Getting the house and yard in salable condition, and offloading all our unneeded furniture, required a great investment of time and effort. My son pitched in when he could during winter break; he had a monster of allergic attack, more severe than any I've ever suffered (and I've had some doozies) from the dust kicked up by cleaning out his room and closet.
So where does this whole sad story lead? To this: Take a look at what Zillow says the place is worth now, thanks in part to some interior improvements the buyers made, but also due to an inflated housing market. Then check out the 77036 zip code as a whole, with 55-year-old, one-story, four-bedroom homes priced over $200,000—even the houses that aren't right on the golf course.
By Summer 2011, POSSLQ & I determined, with a relationship counselor's assistance, that we had very different priorities. She gave me two weeks' notice to move out. I didn't have the house in Sharpstown to retreat to, which was fine with me. I moved inside the Loop, within easy cycling distance of work and church, and got on the waiting list for HAUS Project, which led to three years of co-op living and some of the best experiences of my entire life.
Do I miss living in Sharpstown? Only a tiny bit. On the plus side, there is all that great and cheap Asian cuisine within easy reach. The biggest minus: Being surrounded by Bellaire Boulevard, Fondren Road, Beechnut Street, and Gessner Road is hell on an avid cyclist. But I learned a great deal. I met some nice folks, including original Sharpstowners who had bought there 40 years earlier. I grew to enjoy the yard work and home maintenance chores. There's a bit of nostalgia reflected in the fact that I converted the PReston-exchange phone number of our land line to the mobile number that I still carry.
No, I don't miss it, but if I had kept the house, I'd be halfway through paying it off and sitting on a potential windfall.

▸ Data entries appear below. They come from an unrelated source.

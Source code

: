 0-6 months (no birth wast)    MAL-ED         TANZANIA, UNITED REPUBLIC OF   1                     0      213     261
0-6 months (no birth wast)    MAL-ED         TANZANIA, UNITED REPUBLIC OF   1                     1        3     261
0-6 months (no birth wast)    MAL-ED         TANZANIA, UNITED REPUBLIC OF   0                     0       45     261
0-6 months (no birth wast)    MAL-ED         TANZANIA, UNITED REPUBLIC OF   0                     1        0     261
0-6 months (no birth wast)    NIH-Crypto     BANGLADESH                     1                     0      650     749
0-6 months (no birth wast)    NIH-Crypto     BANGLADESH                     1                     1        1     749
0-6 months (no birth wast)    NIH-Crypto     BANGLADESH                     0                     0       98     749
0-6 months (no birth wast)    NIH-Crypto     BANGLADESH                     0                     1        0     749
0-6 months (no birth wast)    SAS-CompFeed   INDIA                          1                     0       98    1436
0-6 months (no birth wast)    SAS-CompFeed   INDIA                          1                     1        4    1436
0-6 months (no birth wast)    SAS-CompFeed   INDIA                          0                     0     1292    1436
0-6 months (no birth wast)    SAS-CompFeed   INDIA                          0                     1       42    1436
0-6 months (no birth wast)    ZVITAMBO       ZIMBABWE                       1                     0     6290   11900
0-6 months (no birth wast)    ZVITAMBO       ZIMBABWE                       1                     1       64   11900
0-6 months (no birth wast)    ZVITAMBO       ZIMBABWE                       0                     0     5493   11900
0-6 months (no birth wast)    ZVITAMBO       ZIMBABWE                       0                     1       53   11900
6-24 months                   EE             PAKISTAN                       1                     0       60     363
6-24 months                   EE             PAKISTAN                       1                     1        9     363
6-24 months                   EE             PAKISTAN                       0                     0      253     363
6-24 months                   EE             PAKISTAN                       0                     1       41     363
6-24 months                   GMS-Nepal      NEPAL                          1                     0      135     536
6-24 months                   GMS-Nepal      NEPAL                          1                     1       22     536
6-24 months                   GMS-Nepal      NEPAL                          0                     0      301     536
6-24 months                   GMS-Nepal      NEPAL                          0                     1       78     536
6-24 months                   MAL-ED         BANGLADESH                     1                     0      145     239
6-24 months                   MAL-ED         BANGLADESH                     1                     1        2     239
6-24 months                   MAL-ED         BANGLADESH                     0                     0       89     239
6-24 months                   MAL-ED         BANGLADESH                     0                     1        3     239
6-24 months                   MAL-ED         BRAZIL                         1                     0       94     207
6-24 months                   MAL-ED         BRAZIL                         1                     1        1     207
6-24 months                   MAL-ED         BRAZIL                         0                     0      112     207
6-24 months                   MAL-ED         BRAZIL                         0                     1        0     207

So far, the deed restrictions of Sharpstown, Houston's first master-planned community, have held off invasions by yuppie lofts. Imagine what the property values (and property taxes) there would be like if the civic association amended those restrictions, allowing developers to raze the raised ranches and replace them with 4-6 townhomes each—like in, say, Third Ward—or if they knocked down some of the remaining apartment buildings and put up a high-rise luxury block.